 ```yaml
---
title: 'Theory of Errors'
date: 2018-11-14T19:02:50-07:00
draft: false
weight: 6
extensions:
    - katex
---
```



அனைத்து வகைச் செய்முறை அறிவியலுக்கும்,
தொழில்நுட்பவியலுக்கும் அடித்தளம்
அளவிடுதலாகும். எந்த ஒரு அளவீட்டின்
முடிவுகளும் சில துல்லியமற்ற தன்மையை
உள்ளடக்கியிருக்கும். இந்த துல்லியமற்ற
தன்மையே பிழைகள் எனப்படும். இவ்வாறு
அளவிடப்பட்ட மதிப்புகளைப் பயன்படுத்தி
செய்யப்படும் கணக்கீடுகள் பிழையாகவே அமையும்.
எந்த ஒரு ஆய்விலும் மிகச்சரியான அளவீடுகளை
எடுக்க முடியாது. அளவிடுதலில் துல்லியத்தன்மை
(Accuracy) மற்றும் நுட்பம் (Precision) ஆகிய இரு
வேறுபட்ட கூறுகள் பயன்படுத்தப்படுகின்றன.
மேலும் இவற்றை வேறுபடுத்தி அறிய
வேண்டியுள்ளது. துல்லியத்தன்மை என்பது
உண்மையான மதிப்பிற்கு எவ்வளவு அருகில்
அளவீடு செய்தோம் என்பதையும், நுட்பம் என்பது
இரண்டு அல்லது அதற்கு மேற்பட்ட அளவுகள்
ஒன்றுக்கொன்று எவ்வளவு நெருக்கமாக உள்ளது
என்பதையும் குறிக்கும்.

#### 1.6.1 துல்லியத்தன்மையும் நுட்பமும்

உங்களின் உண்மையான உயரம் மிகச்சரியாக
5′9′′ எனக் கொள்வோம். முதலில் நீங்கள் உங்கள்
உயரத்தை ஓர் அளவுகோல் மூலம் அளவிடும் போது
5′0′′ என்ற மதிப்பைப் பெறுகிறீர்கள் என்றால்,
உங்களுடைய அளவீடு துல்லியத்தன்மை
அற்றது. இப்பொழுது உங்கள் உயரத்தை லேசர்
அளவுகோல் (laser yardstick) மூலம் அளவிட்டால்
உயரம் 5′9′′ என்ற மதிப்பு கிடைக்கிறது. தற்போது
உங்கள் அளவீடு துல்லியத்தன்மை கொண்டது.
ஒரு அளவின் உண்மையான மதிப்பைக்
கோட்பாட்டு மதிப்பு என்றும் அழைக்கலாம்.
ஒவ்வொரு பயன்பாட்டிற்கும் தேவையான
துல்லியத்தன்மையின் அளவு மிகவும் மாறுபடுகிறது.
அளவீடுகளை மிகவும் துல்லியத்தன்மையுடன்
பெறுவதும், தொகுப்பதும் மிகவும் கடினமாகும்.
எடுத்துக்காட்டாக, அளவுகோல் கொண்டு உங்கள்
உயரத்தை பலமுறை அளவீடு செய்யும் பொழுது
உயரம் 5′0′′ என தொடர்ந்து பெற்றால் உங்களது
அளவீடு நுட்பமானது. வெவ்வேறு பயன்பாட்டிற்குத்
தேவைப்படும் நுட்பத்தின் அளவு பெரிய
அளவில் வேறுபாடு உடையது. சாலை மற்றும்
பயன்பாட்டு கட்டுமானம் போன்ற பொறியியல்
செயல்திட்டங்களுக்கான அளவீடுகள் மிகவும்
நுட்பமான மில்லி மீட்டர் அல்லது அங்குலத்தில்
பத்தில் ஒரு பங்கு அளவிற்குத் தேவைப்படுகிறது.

◇ ◇ ◇

▸ **TASK TO CARRY OUT**: Transcribe the data above in its entirety, exactly.

▸ **YOUR RESPONSE**:
 ```yaml
---
title: 'Theory of Errors'
date: 2018-11-14T19:02:50-07:00
draft: false
weight: 6
extensions:
    - katex
---
```



அனைத்து வகைச் செய்முறை அறிவியலுக்கும்,
தொழில்நுட்பவியலுக்கும் அடித்தளம்
அளவிடுதலாகும். எந்த ஒரு அளவீட்டின்
முடிவுகளும் சில துல்லியமற்ற தன்மையை
உள்ளடக்கியிருக்கும். இந்த துல்லியமற்ற
தன்மையே பிழைகள் எனப்படும். இவ்வாறு
அளவிடப்பட்ட மதிப்புகளைப் பயன்படுத்தி
செய்யப்படும் கணக்கீடுகள் பிழையாகவே அமையும்.
எந்த ஒரு ஆய்விலும் மிகச்சரியான அளவீடுகளை
எடுக்க முடியாது. அளவிடுதலில் துல்லியத்தன்மை
(Accuracy) மற்றும் நுட்பம் (Precision) ஆகிய இரு
வேறுபட்ட கூறுகள் பயன்படுத்தப்படுகின்றன.
மேலும் இவற்றை வேறுபடுத்தி அறிய
வேண்டியுள்ளது. துல்லியத்தன்மை என்பது
உண்மையான மதிப்பிற்கு எவ்வளவு அருகில்
அளவீடு செய்தோம் என்பதையும், நுட்பம் என்பது
இரண்டு அல்லது அதற்கு மேற்பட்ட அளவுகள்
ஒன்றுக்கொன்று எவ்வளவு நெருக்கமாக உள்ளது
என்பதையும் குறிக்கும்.

#### 1.6.1 துல்லியத்தன்மையும் நுட்பமும்

உங்களின் உண்மையான உயரம் மிகச்சரியாக
5′9′′ எனக் கொள்வோம். முதலில் நீங்கள் உங்கள்
உயரத்தை ஓர் அளவுகோல் மூலம் அளவிடும் போது
5′0′′ என்ற மதிப்பைப் பெறுகிறீர்கள் என்றால்,
உங்களுடைய அளவீடு துல்லியத்தன்மை
அற்றது. இப்பொழுது உங்கள் உயரத்தை லேசர்
அளவுகோல் (laser yardstick) மூலம் அளவிட்டால்
உயரம் 5′9′′ என்ற மதிப்பு கிடைக்கிறது. தற்போது
உங்கள் அளவீடு துல்லியத்தன்மை கொண்டது.
ஒரு அளவின் உண்மையான மதிப்பைக்
கோட்பாட்டு மதிப்பு என்றும் அழைக்கலாம்.
ஒவ்வொரு பயன்பாட்டிற்கும் தேவையான
துல்லியத்தன்மையின் அளவு மிகவும் மாறுபடுகிறது.
அளவீடுகளை மிகவும் துல்லியத்தன்மையுடன்
பெறுவதும், தொகுப்பதும் மிகவும் கடினமாகும்.
எடுத்துக்காட்டாக, அளவுகோல் கொண்டு உங்கள்
உயரத்தை பலமுறை அளவீடு செய்யும் பொழுது
உயரம் 5′0′′ என தொடர்ந்து பெற்றால் உங்களது
அளவீடு நுட்பமானது. வெவ்வேறு பயன்பாட்டிற்குத்
தேவைப்படும் நுட்பத்தின் அளவு பெரிய
அளவில் வேறுபாடு உடையது. சாலை மற்றும்
பயன்பாட்டு கட்டுமானம் போன்ற பொறியியல்
செயல்திட்டங்களுக்கான அளவீடுகள் மிகவும்
நுட்பமான மில்லி மீட்டர் அல்லது அங்குலத்தில்
பத்தில் ஒரு பங்கு அளவிற்குத் தேவைப்படுகிறது.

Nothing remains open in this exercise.